Today, April 21, we remember our Caitlin on her birthday. She would be 19 this year. I wonder how old she is in heaven. I wonder if she and Aidan are buddies. I wonder if there are buddies in heaven.

Caitlin was born at 22 weeks, weighing only 13 ounces (369 grams). We wanted the doctors to take her to a hospital with a unit that specialized in micro-preemies, to work on her, to save her. They couldn't, they said. She was too small (less than 500 grams), they said, and her gestation (less than 25 weeks) was insufficient.

We held her for her whole life. We looked at her and wondered at the tiny perfection of her fingernails and wept at the transparency of her skin. We gave her the name of my grandmother, Libby, for her middle name. I told her story beginning with this blog post.

Since we lost Caitlin, I have wept with many other families who have lost their children. My friend Rock Star, who's little boy died at full term before he was born. My friend Rofu, who lost her twin boys well into the second trimester due to a rare genetic abnormality. My friend Donkey, who lost one of her triplets in the first trimester and the second at term, shortly before his sister was born healthy.

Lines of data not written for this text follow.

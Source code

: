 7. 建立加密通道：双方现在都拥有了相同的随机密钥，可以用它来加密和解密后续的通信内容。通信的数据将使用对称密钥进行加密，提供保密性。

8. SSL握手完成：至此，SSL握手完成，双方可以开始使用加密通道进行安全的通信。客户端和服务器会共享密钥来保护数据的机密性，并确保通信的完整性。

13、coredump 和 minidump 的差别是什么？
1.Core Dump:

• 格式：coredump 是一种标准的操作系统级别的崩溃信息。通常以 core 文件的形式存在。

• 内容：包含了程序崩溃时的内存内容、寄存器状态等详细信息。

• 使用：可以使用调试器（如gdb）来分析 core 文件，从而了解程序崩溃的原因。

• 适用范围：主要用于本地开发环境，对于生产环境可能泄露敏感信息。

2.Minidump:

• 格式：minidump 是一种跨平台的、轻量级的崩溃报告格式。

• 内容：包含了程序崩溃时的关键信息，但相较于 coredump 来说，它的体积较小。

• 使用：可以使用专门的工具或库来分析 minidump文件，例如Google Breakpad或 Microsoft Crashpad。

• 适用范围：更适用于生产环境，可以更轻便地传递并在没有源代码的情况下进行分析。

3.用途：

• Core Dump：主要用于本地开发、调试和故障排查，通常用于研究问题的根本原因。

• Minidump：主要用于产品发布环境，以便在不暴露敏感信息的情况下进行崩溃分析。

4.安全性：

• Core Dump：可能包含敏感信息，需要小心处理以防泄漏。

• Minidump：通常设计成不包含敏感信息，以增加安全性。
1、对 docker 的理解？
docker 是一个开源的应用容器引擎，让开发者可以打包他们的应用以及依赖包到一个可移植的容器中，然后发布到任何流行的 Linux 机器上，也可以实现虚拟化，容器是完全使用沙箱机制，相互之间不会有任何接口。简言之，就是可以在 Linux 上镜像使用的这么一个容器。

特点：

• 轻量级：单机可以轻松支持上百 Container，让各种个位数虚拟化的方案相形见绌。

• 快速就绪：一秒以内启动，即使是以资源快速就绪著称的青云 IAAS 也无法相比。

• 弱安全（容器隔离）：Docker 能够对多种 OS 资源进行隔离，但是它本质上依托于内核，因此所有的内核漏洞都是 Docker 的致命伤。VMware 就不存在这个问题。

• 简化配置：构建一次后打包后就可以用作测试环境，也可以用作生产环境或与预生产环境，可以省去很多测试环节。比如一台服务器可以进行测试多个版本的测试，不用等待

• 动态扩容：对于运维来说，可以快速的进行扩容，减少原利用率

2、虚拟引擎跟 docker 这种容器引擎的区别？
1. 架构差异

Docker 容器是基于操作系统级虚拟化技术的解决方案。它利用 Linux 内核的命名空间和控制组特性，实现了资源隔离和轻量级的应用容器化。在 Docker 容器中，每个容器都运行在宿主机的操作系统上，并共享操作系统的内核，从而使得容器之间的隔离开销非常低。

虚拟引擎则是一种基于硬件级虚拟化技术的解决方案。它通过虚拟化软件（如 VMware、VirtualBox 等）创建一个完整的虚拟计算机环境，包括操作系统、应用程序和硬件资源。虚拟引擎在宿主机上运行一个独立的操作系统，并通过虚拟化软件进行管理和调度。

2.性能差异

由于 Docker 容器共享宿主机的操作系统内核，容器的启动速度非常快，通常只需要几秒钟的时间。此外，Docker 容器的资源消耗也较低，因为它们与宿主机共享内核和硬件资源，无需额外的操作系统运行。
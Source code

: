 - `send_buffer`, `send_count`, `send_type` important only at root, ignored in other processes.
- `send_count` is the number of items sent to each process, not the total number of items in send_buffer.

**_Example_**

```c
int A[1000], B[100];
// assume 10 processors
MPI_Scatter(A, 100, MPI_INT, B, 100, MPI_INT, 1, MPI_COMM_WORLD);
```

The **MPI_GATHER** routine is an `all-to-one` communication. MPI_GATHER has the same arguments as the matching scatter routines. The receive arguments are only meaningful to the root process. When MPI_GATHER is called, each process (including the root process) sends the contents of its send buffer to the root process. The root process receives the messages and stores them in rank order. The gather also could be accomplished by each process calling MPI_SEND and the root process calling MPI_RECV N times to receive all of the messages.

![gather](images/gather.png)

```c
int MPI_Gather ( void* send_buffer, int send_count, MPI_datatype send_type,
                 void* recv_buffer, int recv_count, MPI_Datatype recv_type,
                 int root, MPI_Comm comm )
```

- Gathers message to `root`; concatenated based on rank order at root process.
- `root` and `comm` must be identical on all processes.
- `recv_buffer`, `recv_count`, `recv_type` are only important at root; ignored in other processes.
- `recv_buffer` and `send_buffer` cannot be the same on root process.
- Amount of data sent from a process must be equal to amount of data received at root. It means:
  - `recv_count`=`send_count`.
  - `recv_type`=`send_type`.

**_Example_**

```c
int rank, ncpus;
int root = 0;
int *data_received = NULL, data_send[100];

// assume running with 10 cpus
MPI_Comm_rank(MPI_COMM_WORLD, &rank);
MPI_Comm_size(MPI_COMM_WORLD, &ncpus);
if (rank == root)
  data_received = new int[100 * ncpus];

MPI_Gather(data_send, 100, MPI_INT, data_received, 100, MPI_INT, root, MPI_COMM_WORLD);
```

So many other families in our circle have experienced the devastating loss of a baby in late pregnancy or shortly after birth that it feels like it's nearly as common as having a healthy full-term baby. It's not, of course: 


Rates of pregnancy loss decrease as the pregnancy progresses. Overall, about 10 to 20 percent of all recognized pregnancies and 30 to 40 percent of all conceptions end in pregnancy loss. Miscarriage that occurs at 13 to 14 weeks' gestation usually reflects a pregnancy loss that happened one to two weeks earlier. Approximately 1 to 5 percent of pregnancies are lost at 13 to 19 weeks' gestation, whereas stillbirth occurs in 0.3 percent of pregnancies at 20 to 27 weeks' gestation, a rate similar to that of third trimester stillbirth. (Source here.)

You feel like you can't go on, when you leave the hospital with empty arms. You feel like the rest of the world should stop, because yours did. You feel like the most important thing anyone could know about you is that you had a baby, and she died.

And for the first few months, for the first year, maybe longer, this is your life. You pull the seatbelt around your waist and you think, "I'm not supposed to have a waist yet." You go to church or for a walk around the block, and you quietly resent the pregnant women and any woman holding a baby. You avoid going anywhere near the strollers and baby clothes at Target.

You feel like your face looks different, that anyone who looks at you can see in your eyes that you had a baby, and she died. Maybe they can.

And gradually, but not linearly, you cry a little less, and then a little less. When you meet people, you are able to tell them that you grew up in Philadelphia, or that you still love to play softball. The conversation about the baby you lost is not always the first conversation any more.

Is it easier, or harder, or just different, to mourn a child with whom you never had a chance to create memories, compared to mourning a child that you've nurtured from infancy to almost manhood?

I think I need a little more distance from this present grief to really know.